Known results that are somehow related to these findings:

  • The sum of the $m$-th roots of unity is $0$: $\sum_{k=0}^{m-1}e^{i2\pi k/m} = 0$.

  • Euler's totient function is the Fourier transform of the greatest common divisor function: $\sum_{k=1}^m e^{i2\pi k/m} \cdot \operatorname{gcd}(k,m) = \varphi(m)$

  • The sum $\sum _{d\mid m}\varphi (d)$ equals $m$.

  • The sum of the roots $\rho_k$ of a polynomial $a_mx^m + a_{m-1}x^{m-1} + \dots + a_1x + a_0$ equals $-a_{m-1}/a_m$: $\sum _{k = 0}^{m-1}\rho_k = -a_{m-1}/a_m$.

  • Riemann's hypothesis: The real part of every non-trivial zero of the Riemann zeta function is $1/2$.

  • Concerning permutations (see statement 7) also Galois theory may be related, which considers permutations of roots as opposed to permutations of Fourier coefficients.


Considering that for arbitrary $n,m$ the functions $f_{nm}(x) =nx\ \%\ m$ behave rather unpredicatable and pseudo-random (like prime numbers do), I guess that proofs of the above statements 5 and 7 (to pick the more tricky ones) may be not elementary or even trivial, especially because there's no closed formula for $nx\ \%\ m$ that would allow to evaluate the sum $\sum e^{i2\pi k x/m}(nx\ \%\ m)$. But I may be wrong, and elementary proofs do exist. On the other hand, a proof might be as hard as a proof of Riemann's hypothesis. Who knows – I don't?


So my question is:

Is any proof of the above statements known:

5. When $m$ is prime then $\operatorname{Re}(\tilde{f}_{nm}(k)) = -1/2$ for all $n < m$ and $k\neq 0$?

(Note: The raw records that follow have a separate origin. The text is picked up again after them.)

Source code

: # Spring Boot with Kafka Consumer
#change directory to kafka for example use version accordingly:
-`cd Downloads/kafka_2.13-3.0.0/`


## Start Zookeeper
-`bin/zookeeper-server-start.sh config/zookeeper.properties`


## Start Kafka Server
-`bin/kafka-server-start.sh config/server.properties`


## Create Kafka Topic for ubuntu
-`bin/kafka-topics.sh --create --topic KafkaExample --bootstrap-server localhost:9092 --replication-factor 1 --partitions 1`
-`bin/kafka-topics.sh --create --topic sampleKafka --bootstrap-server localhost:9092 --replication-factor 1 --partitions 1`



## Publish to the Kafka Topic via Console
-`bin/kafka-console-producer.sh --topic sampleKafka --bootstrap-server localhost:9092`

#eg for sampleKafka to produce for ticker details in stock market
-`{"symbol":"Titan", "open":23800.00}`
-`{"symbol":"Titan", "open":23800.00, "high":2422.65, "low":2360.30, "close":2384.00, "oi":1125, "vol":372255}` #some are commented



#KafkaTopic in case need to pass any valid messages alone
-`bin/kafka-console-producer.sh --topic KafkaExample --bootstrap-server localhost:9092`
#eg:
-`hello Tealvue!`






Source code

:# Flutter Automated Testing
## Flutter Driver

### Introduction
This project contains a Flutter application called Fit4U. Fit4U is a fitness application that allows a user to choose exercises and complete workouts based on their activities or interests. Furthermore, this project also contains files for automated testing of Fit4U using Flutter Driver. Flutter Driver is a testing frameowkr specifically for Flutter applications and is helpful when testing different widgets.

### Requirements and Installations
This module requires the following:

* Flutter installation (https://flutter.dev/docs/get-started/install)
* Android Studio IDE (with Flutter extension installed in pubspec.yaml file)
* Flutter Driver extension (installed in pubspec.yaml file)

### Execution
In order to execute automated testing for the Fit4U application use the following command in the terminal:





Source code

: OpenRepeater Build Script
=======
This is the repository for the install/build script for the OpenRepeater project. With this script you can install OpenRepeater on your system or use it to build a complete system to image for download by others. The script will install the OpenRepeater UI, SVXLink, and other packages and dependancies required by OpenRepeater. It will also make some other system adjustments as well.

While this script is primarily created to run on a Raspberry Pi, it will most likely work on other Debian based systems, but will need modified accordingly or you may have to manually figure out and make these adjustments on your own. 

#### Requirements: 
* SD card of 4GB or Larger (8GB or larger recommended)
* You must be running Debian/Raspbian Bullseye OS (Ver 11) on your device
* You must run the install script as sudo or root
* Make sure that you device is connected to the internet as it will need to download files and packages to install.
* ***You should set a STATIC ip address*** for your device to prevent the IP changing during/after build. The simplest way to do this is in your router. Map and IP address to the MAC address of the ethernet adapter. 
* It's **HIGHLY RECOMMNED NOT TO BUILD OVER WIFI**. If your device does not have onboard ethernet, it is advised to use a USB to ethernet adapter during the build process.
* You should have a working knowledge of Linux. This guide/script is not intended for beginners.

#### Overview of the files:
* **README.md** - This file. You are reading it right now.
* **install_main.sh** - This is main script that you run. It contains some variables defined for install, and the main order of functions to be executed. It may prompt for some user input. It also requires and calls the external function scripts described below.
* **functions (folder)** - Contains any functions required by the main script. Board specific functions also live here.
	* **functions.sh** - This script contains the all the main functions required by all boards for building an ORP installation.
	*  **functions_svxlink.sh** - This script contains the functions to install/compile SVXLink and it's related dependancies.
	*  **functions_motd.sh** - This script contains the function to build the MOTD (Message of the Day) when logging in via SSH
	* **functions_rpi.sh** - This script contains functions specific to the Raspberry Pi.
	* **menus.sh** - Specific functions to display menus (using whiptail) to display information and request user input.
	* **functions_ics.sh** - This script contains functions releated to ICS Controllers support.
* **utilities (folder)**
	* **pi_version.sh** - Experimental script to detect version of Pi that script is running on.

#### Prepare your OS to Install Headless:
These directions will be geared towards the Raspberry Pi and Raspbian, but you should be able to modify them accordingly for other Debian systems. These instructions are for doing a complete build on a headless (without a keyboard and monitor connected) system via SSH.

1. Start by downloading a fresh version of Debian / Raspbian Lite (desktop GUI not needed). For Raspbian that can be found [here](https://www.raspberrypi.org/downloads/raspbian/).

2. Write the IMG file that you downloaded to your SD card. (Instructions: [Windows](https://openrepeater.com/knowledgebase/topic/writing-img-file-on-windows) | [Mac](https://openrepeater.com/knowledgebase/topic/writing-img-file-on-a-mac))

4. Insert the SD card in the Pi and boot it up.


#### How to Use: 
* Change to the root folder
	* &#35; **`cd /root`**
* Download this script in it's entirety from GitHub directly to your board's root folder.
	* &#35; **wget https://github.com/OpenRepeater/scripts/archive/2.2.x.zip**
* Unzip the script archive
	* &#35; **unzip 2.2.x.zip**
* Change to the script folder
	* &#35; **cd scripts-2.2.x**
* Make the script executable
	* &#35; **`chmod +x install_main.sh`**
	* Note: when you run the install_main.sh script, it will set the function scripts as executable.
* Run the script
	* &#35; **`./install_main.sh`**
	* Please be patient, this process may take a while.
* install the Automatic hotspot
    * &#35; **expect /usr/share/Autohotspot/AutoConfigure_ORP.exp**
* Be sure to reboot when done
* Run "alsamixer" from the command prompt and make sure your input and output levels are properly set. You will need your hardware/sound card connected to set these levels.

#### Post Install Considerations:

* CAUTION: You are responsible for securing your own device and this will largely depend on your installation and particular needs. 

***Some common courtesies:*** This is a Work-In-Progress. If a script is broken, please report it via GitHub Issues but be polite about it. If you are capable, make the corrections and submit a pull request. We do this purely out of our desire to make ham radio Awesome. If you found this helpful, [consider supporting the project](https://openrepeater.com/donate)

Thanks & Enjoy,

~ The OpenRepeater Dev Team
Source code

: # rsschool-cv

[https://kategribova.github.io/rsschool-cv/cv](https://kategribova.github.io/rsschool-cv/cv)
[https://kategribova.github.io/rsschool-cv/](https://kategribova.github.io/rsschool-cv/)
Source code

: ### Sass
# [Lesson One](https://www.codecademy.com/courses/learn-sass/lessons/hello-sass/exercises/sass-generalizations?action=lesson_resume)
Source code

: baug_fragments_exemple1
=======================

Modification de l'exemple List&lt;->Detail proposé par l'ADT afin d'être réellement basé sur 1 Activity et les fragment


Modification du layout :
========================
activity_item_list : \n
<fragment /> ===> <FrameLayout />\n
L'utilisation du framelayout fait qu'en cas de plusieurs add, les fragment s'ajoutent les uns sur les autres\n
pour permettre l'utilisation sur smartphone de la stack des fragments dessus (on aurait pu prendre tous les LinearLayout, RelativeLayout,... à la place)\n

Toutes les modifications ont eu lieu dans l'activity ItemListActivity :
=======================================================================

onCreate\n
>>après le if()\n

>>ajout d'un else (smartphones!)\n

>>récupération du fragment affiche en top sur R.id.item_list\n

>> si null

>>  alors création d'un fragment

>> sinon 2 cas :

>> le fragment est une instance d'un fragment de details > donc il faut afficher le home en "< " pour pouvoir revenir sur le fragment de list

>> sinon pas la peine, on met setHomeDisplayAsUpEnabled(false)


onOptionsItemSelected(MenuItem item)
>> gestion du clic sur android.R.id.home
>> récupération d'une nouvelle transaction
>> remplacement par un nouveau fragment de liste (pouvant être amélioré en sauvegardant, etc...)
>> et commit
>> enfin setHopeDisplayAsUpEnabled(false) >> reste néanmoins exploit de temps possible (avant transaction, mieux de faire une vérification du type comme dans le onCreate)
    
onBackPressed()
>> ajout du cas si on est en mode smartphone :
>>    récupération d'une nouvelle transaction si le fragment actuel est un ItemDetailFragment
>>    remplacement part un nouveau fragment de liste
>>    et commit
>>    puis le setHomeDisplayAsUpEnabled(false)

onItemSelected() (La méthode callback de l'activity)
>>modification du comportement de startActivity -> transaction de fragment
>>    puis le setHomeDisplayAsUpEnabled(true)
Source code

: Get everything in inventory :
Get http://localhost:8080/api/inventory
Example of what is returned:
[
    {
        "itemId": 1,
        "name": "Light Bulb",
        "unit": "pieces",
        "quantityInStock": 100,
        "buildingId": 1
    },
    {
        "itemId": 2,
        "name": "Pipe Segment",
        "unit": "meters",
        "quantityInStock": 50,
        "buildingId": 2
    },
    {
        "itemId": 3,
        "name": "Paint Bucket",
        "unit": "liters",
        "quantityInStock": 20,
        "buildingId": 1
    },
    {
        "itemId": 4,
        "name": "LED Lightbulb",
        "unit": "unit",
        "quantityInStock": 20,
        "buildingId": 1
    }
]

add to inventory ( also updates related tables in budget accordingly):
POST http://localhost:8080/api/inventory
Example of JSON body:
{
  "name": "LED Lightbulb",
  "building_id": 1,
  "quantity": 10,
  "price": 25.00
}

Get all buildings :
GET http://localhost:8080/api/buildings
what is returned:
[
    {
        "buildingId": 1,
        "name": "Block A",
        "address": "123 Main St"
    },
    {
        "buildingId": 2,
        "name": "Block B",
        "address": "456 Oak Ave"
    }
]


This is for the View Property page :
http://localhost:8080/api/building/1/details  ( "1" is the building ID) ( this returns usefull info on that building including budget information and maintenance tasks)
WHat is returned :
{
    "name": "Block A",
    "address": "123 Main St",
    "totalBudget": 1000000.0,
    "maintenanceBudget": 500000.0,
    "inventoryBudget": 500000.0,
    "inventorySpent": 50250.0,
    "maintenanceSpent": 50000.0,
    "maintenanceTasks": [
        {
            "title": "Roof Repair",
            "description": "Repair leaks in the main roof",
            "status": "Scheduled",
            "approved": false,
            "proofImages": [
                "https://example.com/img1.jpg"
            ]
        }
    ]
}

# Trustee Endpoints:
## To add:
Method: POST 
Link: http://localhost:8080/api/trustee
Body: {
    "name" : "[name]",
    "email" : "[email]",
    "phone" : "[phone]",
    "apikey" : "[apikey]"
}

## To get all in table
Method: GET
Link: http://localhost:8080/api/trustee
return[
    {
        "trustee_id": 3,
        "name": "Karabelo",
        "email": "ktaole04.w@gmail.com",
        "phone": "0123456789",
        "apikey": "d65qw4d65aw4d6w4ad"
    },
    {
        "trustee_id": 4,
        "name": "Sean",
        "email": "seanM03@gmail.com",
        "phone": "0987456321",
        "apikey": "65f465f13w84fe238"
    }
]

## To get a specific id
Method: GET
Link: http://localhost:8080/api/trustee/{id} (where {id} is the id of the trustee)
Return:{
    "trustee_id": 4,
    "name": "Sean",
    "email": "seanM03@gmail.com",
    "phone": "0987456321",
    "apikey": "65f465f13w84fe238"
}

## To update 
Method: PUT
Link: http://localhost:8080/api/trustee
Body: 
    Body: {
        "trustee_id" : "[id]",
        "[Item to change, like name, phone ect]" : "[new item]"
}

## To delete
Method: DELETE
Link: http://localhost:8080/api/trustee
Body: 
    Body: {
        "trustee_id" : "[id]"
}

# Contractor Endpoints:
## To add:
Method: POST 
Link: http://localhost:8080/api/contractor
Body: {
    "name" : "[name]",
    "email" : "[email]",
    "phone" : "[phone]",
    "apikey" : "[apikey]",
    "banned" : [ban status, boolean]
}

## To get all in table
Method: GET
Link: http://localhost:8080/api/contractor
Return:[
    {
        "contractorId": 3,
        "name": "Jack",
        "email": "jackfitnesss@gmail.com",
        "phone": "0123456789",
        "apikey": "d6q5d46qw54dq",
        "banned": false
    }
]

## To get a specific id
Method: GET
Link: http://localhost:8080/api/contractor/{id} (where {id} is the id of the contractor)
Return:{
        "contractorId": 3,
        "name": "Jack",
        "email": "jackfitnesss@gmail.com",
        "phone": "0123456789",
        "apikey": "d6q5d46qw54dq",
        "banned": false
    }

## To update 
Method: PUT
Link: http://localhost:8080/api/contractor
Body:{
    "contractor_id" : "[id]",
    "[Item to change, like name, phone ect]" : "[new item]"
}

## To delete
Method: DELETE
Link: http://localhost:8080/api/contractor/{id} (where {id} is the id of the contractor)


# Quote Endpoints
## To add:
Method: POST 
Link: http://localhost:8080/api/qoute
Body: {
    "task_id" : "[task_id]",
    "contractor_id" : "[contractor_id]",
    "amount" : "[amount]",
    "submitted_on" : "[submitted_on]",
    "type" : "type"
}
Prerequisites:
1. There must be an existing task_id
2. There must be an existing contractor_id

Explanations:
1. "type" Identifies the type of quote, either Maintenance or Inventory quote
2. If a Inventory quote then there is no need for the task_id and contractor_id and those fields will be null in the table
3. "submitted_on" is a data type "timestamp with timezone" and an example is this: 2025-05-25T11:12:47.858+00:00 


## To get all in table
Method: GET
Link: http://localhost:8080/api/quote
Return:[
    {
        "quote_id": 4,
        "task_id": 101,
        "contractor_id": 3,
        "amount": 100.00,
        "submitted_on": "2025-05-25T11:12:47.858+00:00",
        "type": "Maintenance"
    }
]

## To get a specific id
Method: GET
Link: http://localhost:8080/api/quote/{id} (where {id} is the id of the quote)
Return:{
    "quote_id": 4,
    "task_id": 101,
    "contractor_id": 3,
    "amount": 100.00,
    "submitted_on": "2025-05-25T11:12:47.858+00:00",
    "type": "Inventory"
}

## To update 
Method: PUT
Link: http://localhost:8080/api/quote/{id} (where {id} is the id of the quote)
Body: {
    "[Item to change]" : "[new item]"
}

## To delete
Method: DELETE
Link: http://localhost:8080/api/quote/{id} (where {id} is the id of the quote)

7. For $n_1, n_2$ with $\operatorname{gcd}(n_1,m) = 1$ and $\operatorname{gcd}(n_2,m) = 1$ the numbers $\tilde{f}_{n_im}(k)$ are specific permutations of each other.

10. When $n$ and $m$ are coprime the order of the coefficients $\tilde{f}_{nm}(k)$ for $k\neq 0$ is the same as of the numbers $f_{nm}(x)$ for $x \neq 0$.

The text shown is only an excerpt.